In [1]:
import jupyter_black

jupyter_black.load()

In [2]:
from pathlib import Path
import csv
import time
from collections import namedtuple
from sec_edgar_downloader import Downloader as SecEdgarDownloader
from sec_downloader import DownloadStorage
from dotenv import load_dotenv
import os
import glob
import os
import json
import re
from sec_api_io.secapio_data_retriever import SecapioDataRetriever
from tqdm.notebook import tqdm

load_dotenv()

True

In [3]:
DOWNLOAD_PATH = Path("..")

In [4]:
Company = namedtuple("Ticker", ["name", "ticker"])


def get_company_list(path_str):
    company_list = []
    with Path(path_str).open("r") as f:
        reader = csv.reader(f)
        next(reader)  # Skip the header
        for row in reader:
            assert (
                len(row) == 2
            ), f"Expected 2 columns, got {len(row)} instead, row: {row}"
            company_list.append(Company(*row))
    return company_list


company_list = get_company_list("00_company-list.csv")

In [5]:
def download_and_save(document_type, ticker) -> bool:
    document_type = document_type.upper().strip()
    ticker = ticker.upper().strip()

    save_dir = DOWNLOAD_PATH / document_type / ticker
    if save_dir.exists():
        return False

    storage = DownloadStorage(filter_pattern="**/*.htm*")
    with storage as path:
        dl = SecEdgarDownloader("Alphanome.AI", "info@alphanome.ai", path)
        dl.get(document_type, ticker, limit=1, download_details=True)

    files = storage.get_file_contents()
    assert (
        len(files) == 1
    ), f"Expected 1 file, got {len(files)} instead. Ticker: {ticker}"
    path, content = files[0]

    report_id = path.parts[3]
    save_path = save_dir / report_id / "primary-document.html"
    save_path.parent.mkdir(parents=True, exist_ok=True)
    with save_path.open("w") as f:
        f.write(content)
    return True


download_and_save("10-Q", "MSFT")

False

In [6]:
from tqdm import tqdm

for company in tqdm(company_list):
    downloaded = download_and_save("10-Q", company.ticker)
    if downloaded:
        time.sleep(1 / 10)  # SEC EDGAR limits to 10 requests per second

100%|██████████| 108/108 [00:00<00:00, 91753.05it/s]


In [7]:
def download_from_secapio(document_type, accession_number):
    retriever = SecapioDataRetriever()
    metadata = retriever.retrieve_report_metadata(
        document_type, accession_number=accession_number
    )
    url = metadata["linkToFilingDetails"]
    assert url.startswith("https://www.sec.gov/Archives/edgar/data/")
    return retriever.get_report_html(document_type, url)

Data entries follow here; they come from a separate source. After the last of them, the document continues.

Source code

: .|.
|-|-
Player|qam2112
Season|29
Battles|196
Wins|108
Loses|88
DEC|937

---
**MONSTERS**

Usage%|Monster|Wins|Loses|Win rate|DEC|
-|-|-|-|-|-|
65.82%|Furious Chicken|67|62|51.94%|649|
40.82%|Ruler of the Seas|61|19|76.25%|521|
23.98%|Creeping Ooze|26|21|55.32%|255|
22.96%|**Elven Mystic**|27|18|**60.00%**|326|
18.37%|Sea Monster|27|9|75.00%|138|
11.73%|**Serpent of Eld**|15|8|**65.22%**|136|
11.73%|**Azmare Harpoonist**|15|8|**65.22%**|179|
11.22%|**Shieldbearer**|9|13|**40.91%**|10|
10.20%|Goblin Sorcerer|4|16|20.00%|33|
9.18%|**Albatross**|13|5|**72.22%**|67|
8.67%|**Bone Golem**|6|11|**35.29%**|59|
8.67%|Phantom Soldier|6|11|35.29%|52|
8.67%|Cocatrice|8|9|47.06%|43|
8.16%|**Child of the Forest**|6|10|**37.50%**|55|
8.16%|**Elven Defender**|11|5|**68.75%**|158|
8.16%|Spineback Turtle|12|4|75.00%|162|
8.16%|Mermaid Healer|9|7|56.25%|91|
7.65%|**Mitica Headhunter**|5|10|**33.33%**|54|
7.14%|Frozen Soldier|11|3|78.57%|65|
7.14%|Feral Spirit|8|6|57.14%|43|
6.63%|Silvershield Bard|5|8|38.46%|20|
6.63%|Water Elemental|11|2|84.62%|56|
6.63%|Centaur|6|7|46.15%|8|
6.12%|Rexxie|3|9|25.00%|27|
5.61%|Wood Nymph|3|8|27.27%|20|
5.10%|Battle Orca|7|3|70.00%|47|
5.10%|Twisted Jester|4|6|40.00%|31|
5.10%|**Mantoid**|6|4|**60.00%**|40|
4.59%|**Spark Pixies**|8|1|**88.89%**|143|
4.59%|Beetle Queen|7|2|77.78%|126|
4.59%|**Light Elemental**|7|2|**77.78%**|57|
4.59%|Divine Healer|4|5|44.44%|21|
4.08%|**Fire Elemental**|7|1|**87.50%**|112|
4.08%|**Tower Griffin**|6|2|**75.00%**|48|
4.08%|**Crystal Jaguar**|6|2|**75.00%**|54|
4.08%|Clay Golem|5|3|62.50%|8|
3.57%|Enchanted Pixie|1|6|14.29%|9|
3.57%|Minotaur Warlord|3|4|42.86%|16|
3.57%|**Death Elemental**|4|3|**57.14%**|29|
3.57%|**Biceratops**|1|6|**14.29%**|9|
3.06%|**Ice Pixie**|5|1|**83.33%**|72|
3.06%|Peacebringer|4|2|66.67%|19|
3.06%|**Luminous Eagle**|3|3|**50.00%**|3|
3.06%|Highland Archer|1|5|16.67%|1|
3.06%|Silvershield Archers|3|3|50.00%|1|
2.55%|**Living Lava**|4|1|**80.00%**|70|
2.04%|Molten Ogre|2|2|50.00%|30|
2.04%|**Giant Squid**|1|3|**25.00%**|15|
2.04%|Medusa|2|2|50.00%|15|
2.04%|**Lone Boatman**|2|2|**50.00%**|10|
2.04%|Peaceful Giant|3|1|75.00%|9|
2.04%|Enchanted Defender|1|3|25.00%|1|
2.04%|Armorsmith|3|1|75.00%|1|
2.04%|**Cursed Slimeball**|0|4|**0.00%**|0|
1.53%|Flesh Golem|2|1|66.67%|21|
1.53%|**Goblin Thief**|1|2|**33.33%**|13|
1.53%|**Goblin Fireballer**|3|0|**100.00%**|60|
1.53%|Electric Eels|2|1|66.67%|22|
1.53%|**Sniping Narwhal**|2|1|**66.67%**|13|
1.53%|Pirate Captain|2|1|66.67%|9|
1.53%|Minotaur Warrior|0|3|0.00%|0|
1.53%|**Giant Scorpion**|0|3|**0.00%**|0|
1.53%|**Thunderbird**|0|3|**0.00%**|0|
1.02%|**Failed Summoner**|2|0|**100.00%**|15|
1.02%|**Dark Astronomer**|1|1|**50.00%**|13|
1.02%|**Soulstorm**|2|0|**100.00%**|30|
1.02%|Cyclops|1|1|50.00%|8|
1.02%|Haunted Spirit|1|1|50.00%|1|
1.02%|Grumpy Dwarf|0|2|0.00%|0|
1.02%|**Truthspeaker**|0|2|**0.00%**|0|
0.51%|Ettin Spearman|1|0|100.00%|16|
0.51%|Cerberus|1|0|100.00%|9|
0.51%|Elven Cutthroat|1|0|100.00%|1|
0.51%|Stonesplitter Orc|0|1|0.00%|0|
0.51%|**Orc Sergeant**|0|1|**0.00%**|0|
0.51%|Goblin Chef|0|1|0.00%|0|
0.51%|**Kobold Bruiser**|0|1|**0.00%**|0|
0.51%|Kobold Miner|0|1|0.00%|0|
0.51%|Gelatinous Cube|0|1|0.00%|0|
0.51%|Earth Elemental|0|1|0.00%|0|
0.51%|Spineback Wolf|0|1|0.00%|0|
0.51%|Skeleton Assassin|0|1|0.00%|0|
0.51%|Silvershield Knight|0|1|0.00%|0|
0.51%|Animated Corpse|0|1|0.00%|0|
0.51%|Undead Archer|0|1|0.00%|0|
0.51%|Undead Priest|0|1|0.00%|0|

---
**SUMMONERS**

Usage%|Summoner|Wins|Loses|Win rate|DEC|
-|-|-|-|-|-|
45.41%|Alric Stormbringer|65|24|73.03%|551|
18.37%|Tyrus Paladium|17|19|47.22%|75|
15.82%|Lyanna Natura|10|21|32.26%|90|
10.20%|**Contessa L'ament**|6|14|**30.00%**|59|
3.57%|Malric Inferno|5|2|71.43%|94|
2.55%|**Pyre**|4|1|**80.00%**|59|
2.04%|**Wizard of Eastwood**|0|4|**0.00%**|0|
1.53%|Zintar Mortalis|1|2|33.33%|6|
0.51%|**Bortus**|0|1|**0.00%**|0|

def get_section_text(section_ids, content):
    sections = []
    for i in range(len(section_ids)):
        section_end = (
            "<top-level-section-start-marker" if i < len(section_ids) - 1 else "$"
        )
        section_text = re.findall(
            r'<top-level-section-start-marker id="'
            + section_ids[i]
            + '".*?</top-level-section-start-marker>(.*?)'
            + section_end,
            content,
            re.DOTALL,
        )
        section_text = section_text[0] if section_text else ""
        sections.append(
            {
                "identifier": section_ids[i],
                "character_count": len(section_text.strip()),
            }
        )
    return sections


def write_sections_to_file(sections, anchor_file):
    expected_sections_path = anchor_file.parent / "expected-top-level-sections.json"
    with expected_sections_path.open("w") as json_file:
        json.dump(sections, json_file, indent=4)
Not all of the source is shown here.